July 13, 2001, 1:30 PM — The U.S. Federal Communications Commission (FCC) yesterday adopted new rules for phone companies, permitting competitive local exchange carriers, or CLECs, to install telephone switching and routing equipment capable of multiple functions in incumbent carrier facilities. The devices must mainly function to connect CLEC equipment with the incumbent's local lines.
The FCC ruled in 1999 that competitors must be allowed to collocate any kind of phone equipment in incumbents' central offices, whether the equipment is related to local-line access or not. The U.S. Court of Appeals for the District of Columbia Circuit invalidated that rule, handing it back to the FCC for reconsideration. Thursday's ruling is the result of that reconsideration.
The FCC addressed multifunction equipment -- for example, a voice switch that can also serve as a DSL (digital subscriber line) access multiplexer. Collocating equipment is necessary if CLECs cannot otherwise connect to unbundled networks without having equipment at incumbent facilities, the FCC ruled.
Multifunction equipment meets the standard for "necessary" collocation only if its primary purpose and function provides the CLEC with "equal in quality" interconnection or "nondiscriminatory access" to one or more unbundled network elements, such as individual phone lines.
Initial reaction to the FCC announcement was tentatively negative from the incumbent carriers. The incumbent carrier trade group, the United States Telecom Association (USTA), expressed disappointment.
The ruling seems to "unnecessarily expand" obligations borne by incumbent local exchange carriers past what is required by the Telecommunications Act of 1996, said Lawrence Sargeant, USTA vice president for regulatory affairs and general counsel, in a statement.
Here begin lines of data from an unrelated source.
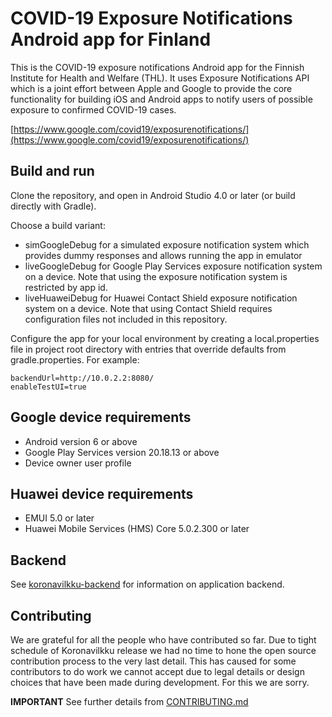 # COVID-19 Exposure Notifications Android app for Finland

This is the COVID-19 exposure notifications Android app for the Finnish Institute for Health and Welfare (THL). It uses Exposure Notifications API which is a joint effort between Apple and Google to provide the core functionality for building iOS and Android apps to notify users of possible exposure to confirmed COVID-19 cases.

[https://www.google.com/covid19/exposurenotifications/](https://www.google.com/covid19/exposurenotifications/)

## Build and run
Clone the repository, and open in Android Studio 4.0 or later (or build directly with Gradle).

Choose a build variant:
* simGoogleDebug for a simulated exposure notification system which provides dummy responses and allows running the app in emulator
* liveGoogleDebug for Google Play Services exposure notification system on a device. Note that using the exposure notification system is restricted by app id.
* liveHuaweiDebug for Huawei Contact Shield exposure notification system on a device. Note that using Contact Shield requires configuration files not included in this repository.

Configure the app for your local environment by creating a local.properties file in project root directory with entries that override defaults from gradle.properties. For example:

```
backendUrl=http://10.0.2.2:8080/
enableTestUI=true
```

## Google device requirements
* Android version 6 or above
* Google Play Services version 20.18.13 or above
* Device owner user profile

## Huawei device requirements
* EMUI 5.0 or later
* Huawei Mobile Services (HMS) Core 5.0.2.300 or later

## Backend
See [koronavilkku-backend](https://github.com/THLfi/koronavilkku-backend) for information on application backend.

## Contributing

We are grateful for all the people who have contributed so far. Due to tight schedule of Koronavilkku release we had no time to hone the open source contribution process to the very last detail. This has caused for some contributors to do work we cannot accept due to legal details or design choices that have been made during development. For this we are sorry.

**IMPORTANT** See further details from [CONTRIBUTING.md](CONTRIBUTING.md)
The USTA will review the order to see how the FCC justifies its ruling in light of what the Court of Appeals said, according to the statement.
An incumbent spokesman expressed pessimism over the ruling.
"The question that has been raised is whether we have to become the CLEC hotel for any business they want to be in," said Bill McCloskey, director of media relations for BellSouth Corp. While it makes business sense for CLECs to provide services like Internet access, DSL or video-on-demand, the question is why the incumbents should have to bear any financial burden for CLEC plans.
"You understand why they want to do it ... it's just whether we have to subsidize it," he said.
Conversely, the Competitive Telecommunications Association (CompTel), a trade group for CLECs, heralded the FCC move as a victory for competitors. CLECs need such rules so that they can reach more customers, the association said in a statement.